Gonzo revisited

The more things change...

First I’ve got to mention the no-brainer must-see event of the week, this Thursday’s free talk by Savannah native and well-known film producer Stratton Leopold.

Part of the Senior Citizens, Inc. “Summer of Ideas” lecture series, the talk takes place at 7 p.m. Aug. 16 at the JEA on Abercorn.

Stratton has just come in town from L.A. where he’s working on the next Star Trek movie. Of course locals — especially those with kids — also know him from the ice cream shop bearing his family name on Broughton Street, where Stratton can often be found behind the counter.

I spoke to Stratton a few days ago about a story I’m working on, and he mentioned the reaction he gets from tourists who come into Leopold’s and strike up a conversation with him as he’s doling out sweet treats.

They ask about the film equipment and movie posters all around, he says, with the conversation eventually revealing that the man talking to them while he scoops their mint chocolate chip is the same guy who produced all those movies.

“I get one of two distinct reactions,” Stratton laughs. “One is: Why are you scooping ice cream? And the other is they just say, ‘Oh, yeah, sure,’ and walk off.”

Ice cream or not, the talk is sure to be entertaining and enlightening.

I’m very happy with the civilized reception I received for my last Editor’s Note, titled “Creative before creative was cool.” Too often these local debates get petty, but thankfully all the main players seem to have their eyes on the prize and aren’t getting bogged down in the whole big-fish-in-a-little-pond thing that so often dooms good ideas here.

However, I do have to apologize from the deepest part of my former copy editor’s heart for the unforgiveable subject/verb agreement blunder I made in the very first paragraph, of all places. I’ve since corrected it online, but dead trees are forever, unfortunately.

I spent most of the weekend laid up with a nasty bug, so I had little to do but read. One of the books I picked up was my extremely dog-eared old paperback of Hunter S. Thompson’s The Great Shark Hunt, a compilation of some of his best work.

The “Fear and Loathing in Las Vegas” segments always seem to get the most attention, but for my money the best stuff Thompson did was during Watergate. Reading these passages is stunning. Replace just a few names — some of the players, like Pat Buchanan, are still on the scene — and you could be reading a description of the current administration.
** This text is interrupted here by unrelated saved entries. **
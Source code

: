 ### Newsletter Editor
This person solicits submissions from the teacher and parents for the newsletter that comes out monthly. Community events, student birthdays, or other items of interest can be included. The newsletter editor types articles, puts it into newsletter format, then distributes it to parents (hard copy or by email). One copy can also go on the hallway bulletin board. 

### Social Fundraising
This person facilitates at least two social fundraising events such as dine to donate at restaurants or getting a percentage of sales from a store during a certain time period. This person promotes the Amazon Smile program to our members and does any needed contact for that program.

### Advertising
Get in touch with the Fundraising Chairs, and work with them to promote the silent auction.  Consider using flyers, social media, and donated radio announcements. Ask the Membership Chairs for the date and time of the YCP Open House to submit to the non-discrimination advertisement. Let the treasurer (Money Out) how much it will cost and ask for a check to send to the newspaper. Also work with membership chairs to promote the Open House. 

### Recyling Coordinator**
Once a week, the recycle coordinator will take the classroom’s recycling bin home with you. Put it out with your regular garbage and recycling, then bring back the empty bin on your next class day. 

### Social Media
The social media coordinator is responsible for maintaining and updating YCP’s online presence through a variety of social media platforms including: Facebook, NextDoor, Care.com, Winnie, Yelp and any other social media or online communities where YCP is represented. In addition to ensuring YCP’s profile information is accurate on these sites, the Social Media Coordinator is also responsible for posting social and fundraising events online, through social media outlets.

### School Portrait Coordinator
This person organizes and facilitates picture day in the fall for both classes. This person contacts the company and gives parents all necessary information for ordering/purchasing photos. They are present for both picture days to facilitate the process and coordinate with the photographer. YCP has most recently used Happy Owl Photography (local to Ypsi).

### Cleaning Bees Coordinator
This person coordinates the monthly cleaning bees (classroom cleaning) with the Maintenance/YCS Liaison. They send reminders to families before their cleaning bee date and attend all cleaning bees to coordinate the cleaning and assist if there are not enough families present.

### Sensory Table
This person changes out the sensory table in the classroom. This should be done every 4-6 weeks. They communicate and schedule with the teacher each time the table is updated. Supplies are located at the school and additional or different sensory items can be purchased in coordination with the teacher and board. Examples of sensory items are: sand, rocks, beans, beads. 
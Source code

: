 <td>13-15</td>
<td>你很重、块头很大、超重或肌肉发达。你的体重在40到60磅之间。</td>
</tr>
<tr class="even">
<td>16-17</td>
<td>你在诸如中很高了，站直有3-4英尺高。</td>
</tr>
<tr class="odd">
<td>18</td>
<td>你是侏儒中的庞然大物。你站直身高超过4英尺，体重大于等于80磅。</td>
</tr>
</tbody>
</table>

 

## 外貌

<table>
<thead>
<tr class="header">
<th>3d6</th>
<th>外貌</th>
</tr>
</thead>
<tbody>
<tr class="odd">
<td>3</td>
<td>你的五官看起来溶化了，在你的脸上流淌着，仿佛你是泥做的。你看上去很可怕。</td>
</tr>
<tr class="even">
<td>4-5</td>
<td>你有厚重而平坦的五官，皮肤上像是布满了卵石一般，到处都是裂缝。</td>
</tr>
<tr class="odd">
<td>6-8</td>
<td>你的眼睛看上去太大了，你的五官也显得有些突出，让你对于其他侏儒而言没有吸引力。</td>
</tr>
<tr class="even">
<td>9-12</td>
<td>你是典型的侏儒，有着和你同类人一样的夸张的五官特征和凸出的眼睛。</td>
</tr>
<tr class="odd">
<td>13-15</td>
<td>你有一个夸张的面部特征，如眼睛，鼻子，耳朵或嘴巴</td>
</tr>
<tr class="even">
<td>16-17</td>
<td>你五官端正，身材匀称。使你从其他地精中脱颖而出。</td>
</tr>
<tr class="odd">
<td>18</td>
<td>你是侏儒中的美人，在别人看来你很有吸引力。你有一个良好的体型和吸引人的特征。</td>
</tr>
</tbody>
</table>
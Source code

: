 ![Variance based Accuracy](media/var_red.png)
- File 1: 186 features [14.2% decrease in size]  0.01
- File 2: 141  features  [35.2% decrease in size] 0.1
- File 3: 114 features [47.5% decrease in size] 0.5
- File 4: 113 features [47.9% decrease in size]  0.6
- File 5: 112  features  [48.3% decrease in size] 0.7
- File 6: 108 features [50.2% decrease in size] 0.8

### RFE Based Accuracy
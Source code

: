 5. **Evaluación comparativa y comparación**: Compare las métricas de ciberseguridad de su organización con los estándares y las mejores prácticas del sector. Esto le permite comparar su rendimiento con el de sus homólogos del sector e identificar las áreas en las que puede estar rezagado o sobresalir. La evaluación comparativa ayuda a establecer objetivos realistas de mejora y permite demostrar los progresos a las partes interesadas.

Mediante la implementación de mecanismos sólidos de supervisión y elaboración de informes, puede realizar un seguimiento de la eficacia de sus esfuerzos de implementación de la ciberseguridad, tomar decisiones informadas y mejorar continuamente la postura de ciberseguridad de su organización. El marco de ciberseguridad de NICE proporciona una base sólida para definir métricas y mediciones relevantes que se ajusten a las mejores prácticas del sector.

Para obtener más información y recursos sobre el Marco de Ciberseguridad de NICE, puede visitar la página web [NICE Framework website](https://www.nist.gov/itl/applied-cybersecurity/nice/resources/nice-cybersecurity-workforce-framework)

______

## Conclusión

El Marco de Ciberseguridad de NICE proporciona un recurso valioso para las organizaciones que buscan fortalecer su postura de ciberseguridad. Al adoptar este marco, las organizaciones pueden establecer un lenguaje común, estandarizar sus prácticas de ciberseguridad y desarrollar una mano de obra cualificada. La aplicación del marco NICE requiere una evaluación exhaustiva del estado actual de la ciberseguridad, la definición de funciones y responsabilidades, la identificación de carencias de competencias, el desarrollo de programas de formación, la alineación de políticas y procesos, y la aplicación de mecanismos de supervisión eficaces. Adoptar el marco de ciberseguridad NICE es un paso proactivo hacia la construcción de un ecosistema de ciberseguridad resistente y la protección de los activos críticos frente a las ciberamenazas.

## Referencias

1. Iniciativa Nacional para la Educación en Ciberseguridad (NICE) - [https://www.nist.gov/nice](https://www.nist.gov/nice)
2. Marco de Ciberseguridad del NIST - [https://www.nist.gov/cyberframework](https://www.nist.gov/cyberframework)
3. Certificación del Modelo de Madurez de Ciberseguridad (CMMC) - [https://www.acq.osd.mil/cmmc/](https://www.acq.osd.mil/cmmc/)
So in honor of the long-overdue resignation of Karl Rove — too bad Thompson didn’t live to see the day — I cite you the following excerpts from The Great Shark Hunt. They sound like they were written this morning but were actually written over 30 years ago during the Nixon administration:

From “Memo from the Sports Desk & Rude Notes from a Decompression Chamber in Miami”:

The hard-nosed super-executives Nixon chose to run this country for us turned on each other like rats in a slum-fire when the first signs of trouble appeared. What we have seen in the past few weeks is the incredible spectacle of a President of the United States either firing or being hastily abandoned by all of his hired hands and former cronies — all the people that put him where he is today, in fact, and now that they’re gone he seems helpless. Some of his closest “friends” and advisers are headed for prison, his once-helpless Democratic Congress is verging on mutiny, the threat of impeachment looms closer every day, and his coveted “place in history” is even now being etched out in acid by eager Harvard historians.

From “Fear and Loathing in Limbo: The Scum Also Rises”:

After five and a half years of watching a gang of fascist thugs treating the White House and the whole machinery of the federal government like a conquered empire to be used like the spoils of war for any purpose that served either the needs or whims of the victors, the prospect of some harmless, half-bright jock like Gerry Ford running a cautious, caretaker-style government for two or even six years was almost a welcome relief.

Also from “Fear and Loathing in Limbo”:

“Mornin’, Doc,” said the watchman. “Up a little early, ain’t you? Especially on a nasty day like this.”

“Nasty?” I replied. “What are you — some kind of goddamn Uncle Tom Republican? Don’t you know who’s leaving town today?

He looked puzzled for a moment, then his face cracked into a grin. “You’re right, by God! I almost forgot. We finally got rid of that man, didn’t we, Doc?”...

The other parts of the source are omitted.